South Australia’s Upper House is calling on the federal Government to extend community television licences before the state’s own Channel 44, one of Australia’s last surviving community broadcasters, is switched off at the end of the month. Greens Member of Legislative Council Tammy Franks brought the motion to a vote on Wednesday while highlighting the unique jobs, internship opportunities and local coverage that would be lost if Channel 44 couldn’t continue to occupy the spectrum. The federal Senate passed an unopposed motion a week earlier, also urging the federal Minister for Communications to stop Channel 44 and Victorian broadcaster Channel 31 from being forced off air.

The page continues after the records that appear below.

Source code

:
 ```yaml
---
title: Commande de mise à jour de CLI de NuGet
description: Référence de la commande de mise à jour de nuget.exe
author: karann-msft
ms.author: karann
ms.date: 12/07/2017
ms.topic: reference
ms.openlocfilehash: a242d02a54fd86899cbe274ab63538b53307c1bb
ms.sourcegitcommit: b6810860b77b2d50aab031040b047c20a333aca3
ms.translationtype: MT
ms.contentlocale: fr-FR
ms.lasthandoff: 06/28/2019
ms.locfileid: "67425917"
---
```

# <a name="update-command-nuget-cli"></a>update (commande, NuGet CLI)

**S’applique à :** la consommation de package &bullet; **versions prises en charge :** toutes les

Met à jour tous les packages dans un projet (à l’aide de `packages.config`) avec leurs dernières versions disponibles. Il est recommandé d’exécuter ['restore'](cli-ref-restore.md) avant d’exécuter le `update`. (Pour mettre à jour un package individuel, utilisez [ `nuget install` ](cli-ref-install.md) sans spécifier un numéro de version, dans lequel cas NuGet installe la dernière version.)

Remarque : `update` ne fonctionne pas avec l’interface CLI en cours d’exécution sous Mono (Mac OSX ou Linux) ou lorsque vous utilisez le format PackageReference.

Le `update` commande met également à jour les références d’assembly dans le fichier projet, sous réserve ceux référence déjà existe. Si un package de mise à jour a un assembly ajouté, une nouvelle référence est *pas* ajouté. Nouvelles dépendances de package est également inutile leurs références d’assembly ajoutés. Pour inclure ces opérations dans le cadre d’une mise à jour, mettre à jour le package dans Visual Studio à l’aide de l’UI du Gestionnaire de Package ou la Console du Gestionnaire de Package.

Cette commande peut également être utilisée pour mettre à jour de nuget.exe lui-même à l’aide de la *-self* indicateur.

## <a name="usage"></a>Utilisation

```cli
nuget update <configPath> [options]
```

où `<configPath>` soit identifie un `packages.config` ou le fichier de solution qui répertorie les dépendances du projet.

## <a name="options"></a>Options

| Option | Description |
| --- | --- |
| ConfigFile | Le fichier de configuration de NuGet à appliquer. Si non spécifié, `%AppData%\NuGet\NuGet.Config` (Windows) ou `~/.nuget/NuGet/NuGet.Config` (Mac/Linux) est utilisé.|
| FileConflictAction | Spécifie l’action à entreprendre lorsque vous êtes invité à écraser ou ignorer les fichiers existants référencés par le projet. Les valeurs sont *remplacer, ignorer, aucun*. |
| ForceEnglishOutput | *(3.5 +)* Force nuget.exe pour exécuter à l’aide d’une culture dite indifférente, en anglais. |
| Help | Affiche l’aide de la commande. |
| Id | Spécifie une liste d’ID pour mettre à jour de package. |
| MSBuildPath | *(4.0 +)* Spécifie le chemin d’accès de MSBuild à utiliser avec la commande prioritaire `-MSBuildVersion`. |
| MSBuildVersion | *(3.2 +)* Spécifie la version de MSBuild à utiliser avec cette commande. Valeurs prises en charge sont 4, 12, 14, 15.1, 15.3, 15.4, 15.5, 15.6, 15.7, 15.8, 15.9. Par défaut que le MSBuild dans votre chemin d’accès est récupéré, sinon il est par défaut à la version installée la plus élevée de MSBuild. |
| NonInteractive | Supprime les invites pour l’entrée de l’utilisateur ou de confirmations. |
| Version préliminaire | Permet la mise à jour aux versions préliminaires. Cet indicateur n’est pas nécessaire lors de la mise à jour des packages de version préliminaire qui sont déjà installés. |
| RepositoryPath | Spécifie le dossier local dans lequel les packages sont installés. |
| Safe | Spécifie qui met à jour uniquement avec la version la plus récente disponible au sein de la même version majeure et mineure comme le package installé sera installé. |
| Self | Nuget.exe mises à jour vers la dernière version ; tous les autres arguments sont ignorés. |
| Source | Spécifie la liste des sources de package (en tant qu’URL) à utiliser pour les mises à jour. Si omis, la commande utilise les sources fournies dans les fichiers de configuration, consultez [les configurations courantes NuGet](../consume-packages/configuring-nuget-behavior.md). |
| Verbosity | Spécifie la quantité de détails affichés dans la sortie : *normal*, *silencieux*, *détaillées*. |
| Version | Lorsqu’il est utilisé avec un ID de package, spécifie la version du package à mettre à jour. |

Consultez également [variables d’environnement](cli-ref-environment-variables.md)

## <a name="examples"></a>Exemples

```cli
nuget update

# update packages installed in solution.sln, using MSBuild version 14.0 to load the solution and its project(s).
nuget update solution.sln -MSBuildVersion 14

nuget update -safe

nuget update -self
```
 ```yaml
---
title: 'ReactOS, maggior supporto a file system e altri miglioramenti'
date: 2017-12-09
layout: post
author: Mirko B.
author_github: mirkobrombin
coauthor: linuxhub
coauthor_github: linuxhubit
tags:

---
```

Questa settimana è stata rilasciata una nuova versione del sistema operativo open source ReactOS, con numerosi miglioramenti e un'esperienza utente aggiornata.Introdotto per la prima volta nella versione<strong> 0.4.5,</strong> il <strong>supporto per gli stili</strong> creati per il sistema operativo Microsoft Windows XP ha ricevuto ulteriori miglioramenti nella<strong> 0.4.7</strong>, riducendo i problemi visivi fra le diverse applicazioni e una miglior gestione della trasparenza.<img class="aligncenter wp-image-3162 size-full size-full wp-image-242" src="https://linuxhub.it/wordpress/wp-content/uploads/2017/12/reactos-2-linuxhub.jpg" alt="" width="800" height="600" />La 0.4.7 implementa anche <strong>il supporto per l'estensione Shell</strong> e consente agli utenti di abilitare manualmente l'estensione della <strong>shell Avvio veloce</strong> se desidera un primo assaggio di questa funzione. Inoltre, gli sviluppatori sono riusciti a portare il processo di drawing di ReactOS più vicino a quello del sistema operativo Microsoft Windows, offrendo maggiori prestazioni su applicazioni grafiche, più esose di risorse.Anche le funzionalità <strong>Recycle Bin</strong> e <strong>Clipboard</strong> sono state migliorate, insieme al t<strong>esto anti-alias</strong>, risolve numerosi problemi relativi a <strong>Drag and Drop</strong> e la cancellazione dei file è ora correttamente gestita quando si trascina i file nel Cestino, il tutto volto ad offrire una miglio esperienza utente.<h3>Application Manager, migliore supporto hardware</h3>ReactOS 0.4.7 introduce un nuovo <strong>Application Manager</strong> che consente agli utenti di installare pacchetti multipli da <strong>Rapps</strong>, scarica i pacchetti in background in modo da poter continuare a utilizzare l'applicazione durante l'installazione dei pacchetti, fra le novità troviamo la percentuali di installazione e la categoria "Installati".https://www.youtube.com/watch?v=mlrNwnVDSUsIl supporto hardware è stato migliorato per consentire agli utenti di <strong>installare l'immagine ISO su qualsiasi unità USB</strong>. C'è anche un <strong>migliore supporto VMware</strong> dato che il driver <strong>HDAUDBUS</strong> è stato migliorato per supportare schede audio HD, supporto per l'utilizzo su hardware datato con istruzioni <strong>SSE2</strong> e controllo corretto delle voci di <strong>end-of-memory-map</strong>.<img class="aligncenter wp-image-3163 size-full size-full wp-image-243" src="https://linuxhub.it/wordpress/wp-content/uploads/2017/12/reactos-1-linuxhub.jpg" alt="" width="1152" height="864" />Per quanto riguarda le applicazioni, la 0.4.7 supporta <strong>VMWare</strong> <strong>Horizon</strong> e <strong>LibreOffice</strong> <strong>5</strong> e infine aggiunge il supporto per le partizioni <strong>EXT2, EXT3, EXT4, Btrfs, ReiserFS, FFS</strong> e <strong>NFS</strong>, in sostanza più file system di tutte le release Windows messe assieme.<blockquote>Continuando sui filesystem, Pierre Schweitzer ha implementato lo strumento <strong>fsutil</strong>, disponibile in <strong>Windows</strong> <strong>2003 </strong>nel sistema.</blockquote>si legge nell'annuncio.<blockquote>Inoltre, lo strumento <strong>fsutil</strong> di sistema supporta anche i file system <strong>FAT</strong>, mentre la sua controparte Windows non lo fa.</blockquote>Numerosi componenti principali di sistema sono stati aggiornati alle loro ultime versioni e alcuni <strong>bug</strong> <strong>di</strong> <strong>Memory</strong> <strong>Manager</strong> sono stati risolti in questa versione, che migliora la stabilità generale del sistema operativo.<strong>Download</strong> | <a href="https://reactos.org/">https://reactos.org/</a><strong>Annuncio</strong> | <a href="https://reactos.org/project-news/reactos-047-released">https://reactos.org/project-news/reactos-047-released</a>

Channels 44 and 31 are self-funded not-for-profit organisations that can continue at no cost to the taxpayer. But the federal Government still plans to switch off community television on 30th June.
Australia’s community broadcasters have faced instability caused by six years of short-term renewals, forcing all but the South Australian and Victorian stations to close. With no set plan for the occupied spectrum, locals could be left with up to five years of white noise in their place.
Channel 44 hosts 140 internships a year and 11 programs that contribute to tertiary institution coursework. It works with UniSA, Flinders University and other training and employment agencies to create opportunities for students to gain experience in the screen industry – the only opportunities of their kind in South Australia.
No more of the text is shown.